I hereby offer to replace Ragnar, the Cast-Off Vikings Mascot.

To be honest, I preferred the old Vikings mascot, Hub Meeds. More dignified. An explorer, not a pillager. Ragnar had the look of someone who would light his beard on fire and bob for grenades in a tub of gas. I know that’s what the fans liked, and he embodied the spirit of pure madness that afflicts the brain after watching the Vikes for many years. He rode a motorcycle, which I do not believe was historically accurate.

But he was a familiar face — what you could see, anyway — and I imagine many fans are crestfallen. Obviously, a suitable replacement is needed.

That’s where I come in. Granted, I stopped watching football years ago when I actually found myself saying things like, “That ref has it in for us.”

My expertise was never great, but I enjoyed watching the game with fellow men and springing to my feet to cry, “There’s no way that penalty for kicking the rougher was valid, gents.” Or something like that. I got tired of feeling that tight knot in your gut when it’s inches and seconds left, and you know they’re not going to get it in, even if the roof of the Metronome peeled open and Bud Grant descended on a cloud, calling the play through a golden trumpet.

Now, you may think that a 5-foot, 4-inch middle-aged man with poor eyesight is a strange choice for a football mascot, but hear me out.

I can already raise both arms simultaneously. This seems to be a prerequisite. When things are going poorly, the mascot raises his hands, and people miraculously regain their confidence. Behold my armpits, and take heart!

Of course there’s more to it than that, but with practice I should be able to master the difficult raised-arms/double-fist-pump maneuver, which is reserved for moments when you’ve scored, or the opposing team’s quarterback has had his bell rung so hard he thinks it’s Easter in Rome.

I would not enter on a motorcycle, but would bike onto the field as a demonstration of the team’s commitment to sustainable energy and a robust variety of transit options.

My fee will be reasonable: parking validation.

I will reflect the inevitable fading playoff hopes and fail to show up for the last three games.

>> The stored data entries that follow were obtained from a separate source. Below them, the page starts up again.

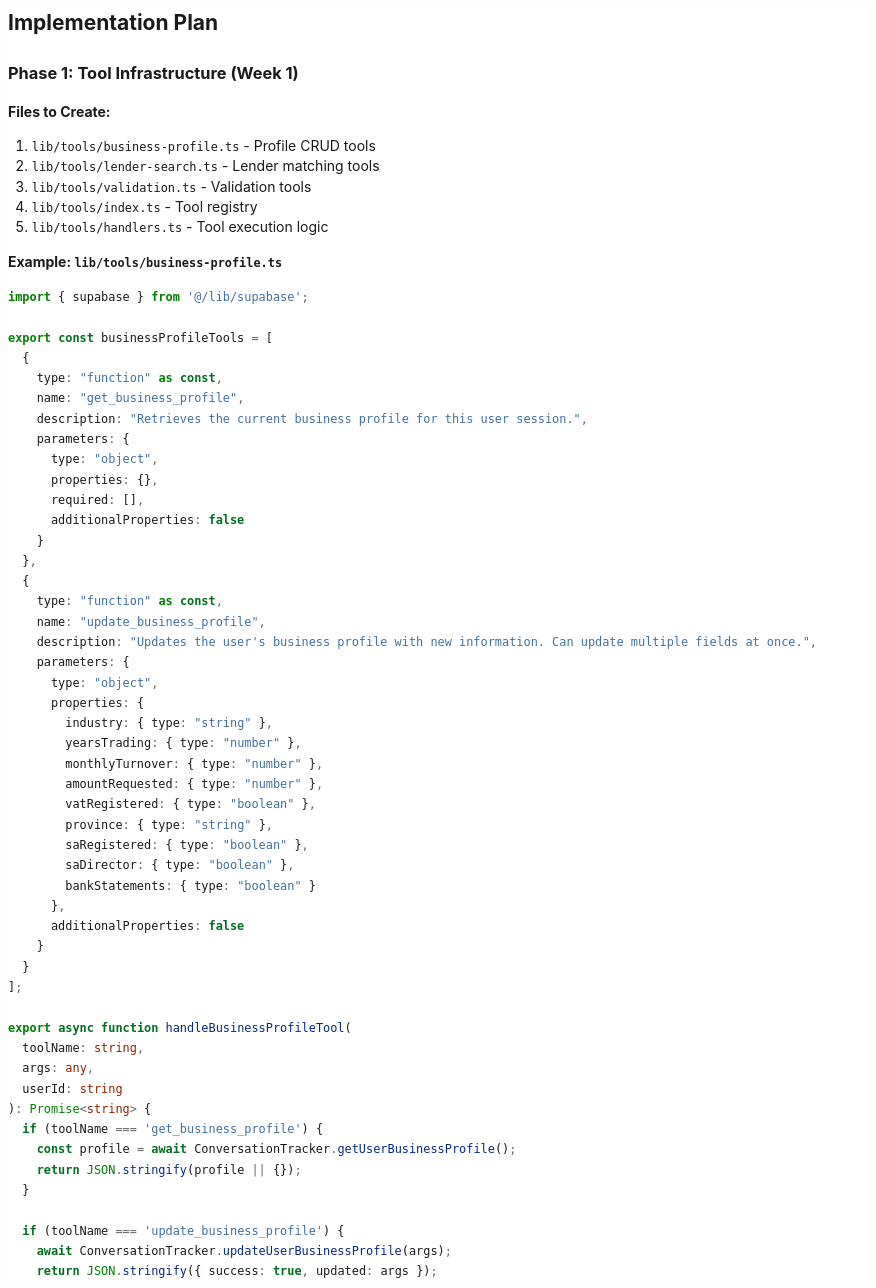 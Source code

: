 ## Implementation Plan

### Phase 1: Tool Infrastructure (Week 1)

**Files to Create:**
1. `lib/tools/business-profile.ts` - Profile CRUD tools
2. `lib/tools/lender-search.ts` - Lender matching tools
3. `lib/tools/validation.ts` - Validation tools
4. `lib/tools/index.ts` - Tool registry
5. `lib/tools/handlers.ts` - Tool execution logic

**Example: `lib/tools/business-profile.ts`**
```typescript
import { supabase } from '@/lib/supabase';

export const businessProfileTools = [
  {
    type: "function" as const,
    name: "get_business_profile",
    description: "Retrieves the current business profile for this user session.",
    parameters: {
      type: "object",
      properties: {},
      required: [],
      additionalProperties: false
    }
  },
  {
    type: "function" as const,
    name: "update_business_profile",
    description: "Updates the user's business profile with new information. Can update multiple fields at once.",
    parameters: {
      type: "object",
      properties: {
        industry: { type: "string" },
        yearsTrading: { type: "number" },
        monthlyTurnover: { type: "number" },
        amountRequested: { type: "number" },
        vatRegistered: { type: "boolean" },
        province: { type: "string" },
        saRegistered: { type: "boolean" },
        saDirector: { type: "boolean" },
        bankStatements: { type: "boolean" }
      },
      additionalProperties: false
    }
  }
];

export async function handleBusinessProfileTool(
  toolName: string,
  args: any,
  userId: string
): Promise<string> {
  if (toolName === 'get_business_profile') {
    const profile = await ConversationTracker.getUserBusinessProfile();
    return JSON.stringify(profile || {});
  }

  if (toolName === 'update_business_profile') {
    await ConversationTracker.updateUserBusinessProfile(args);
    return JSON.stringify({ success: true, updated: args });
```
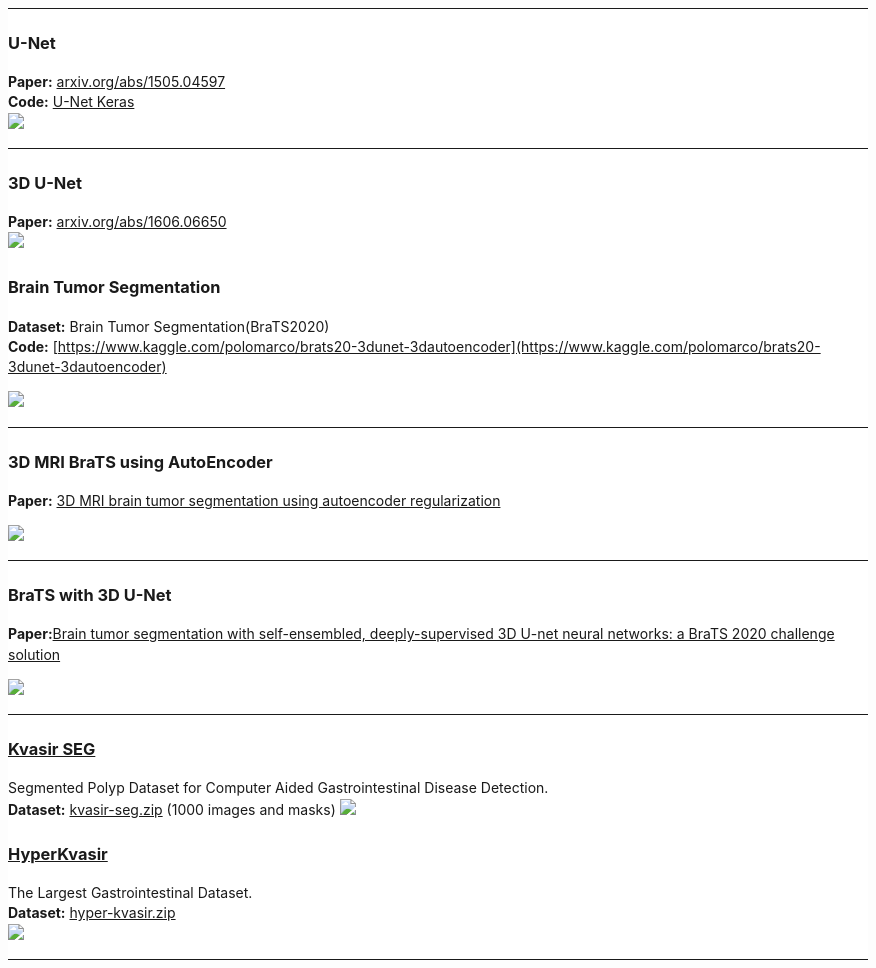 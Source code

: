 
---
### U-Net
**Paper:** [arxiv.org/abs/1505.04597](https://arxiv.org/abs/1505.04597)<br>
**Code:** [U-Net Keras](https://github.com/zhixuhao/unet)<br>
![](https://production-media.paperswithcode.com/methods/Screen_Shot_2020-07-07_at_9.08.00_PM_rpNArED.png)

---
### 3D U-Net
**Paper:** [arxiv.org/abs/1606.06650](https://arxiv.org/abs/1606.06650)<br>
![](https://miro.medium.com/max/2000/1*ovEGmOI3bcCeauu8jEBzsg.png)

### Brain Tumor Segmentation
**Dataset:** Brain Tumor Segmentation(BraTS2020)<br>
**Code:** [https://www.kaggle.com/polomarco/brats20-3dunet-3dautoencoder](https://www.kaggle.com/polomarco/brats20-3dunet-3dautoencoder)<br>

![](https://www.med.upenn.edu/cbica/assets/user-content/images/BraTS/brats-tumor-subregions.jpg)

---
### 3D MRI BraTS using AutoEncoder
**Paper:** [3D MRI brain tumor segmentation using autoencoder regularization](https://arxiv.org/abs/1810.11654)<br>

![](https://media.arxiv-vanity.com/render-output/5138047/x1.png)

---
### BraTS with 3D U-Net
**Paper:**[Brain tumor segmentation with self-ensembled, deeply-supervised 3D U-net neural networks: a BraTS 2020 challenge solution](https://arxiv.org/abs/2011.01045)<br>

![](https://www.researchgate.net/publication/345261283/figure/fig1/AS:953986987356173@1604459630416/Neural-Network-Architecture-3D-Unet-with-minor-modifications.png)

---
### [Kvasir SEG](https://datasets.simula.no/kvasir-seg/) 
Segmented Polyp Dataset for Computer Aided Gastrointestinal Disease Detection.<br>
**Dataset:** [kvasir-seg.zip](https://datasets.simula.no/downloads/kvasir-seg.zip) (1000 images and masks)
![](https://www.researchgate.net/publication/349068188/figure/fig3/AS:988039849451523@1612578465701/Example-of-data-from-Kvasir-SEG-dataset-The-first-row-shows-original-images-and-the.jpg)

### [HyperKvasir](https://datasets.simula.no/hyper-kvasir/) 
The Largest Gastrointestinal Dataset.<br>
**Dataset:** [hyper-kvasir.zip](https://datasets.simula.no/downloads/hyper-kvasir/hyper-kvasir.zip)<br>
![](https://production-media.paperswithcode.com/datasets/Screenshot_from_2021-05-05_23-39-13.png)

---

Finally, my Norse name will be Hrímgrímnir, which means “he who is trying to speak though his jaws are wired together.” He was a mythical giant who lived in the land where nothing was alive, which I believe is a reference to AstroTurf.

Why me? I believe I will stand as a beacon of hope to people who were required to contribute to the construction of the Vikings stadium but wonder how they’ll dig up the money to pay for a ticket to get inside.

It makes you wonder about other sports mascots, and what they’re paid. You might wonder if Goldie Gopher is actually several dozen people who were behind on their student loans and are working off the debt in the old traditional way, namely, overly enthusiastic pantomime.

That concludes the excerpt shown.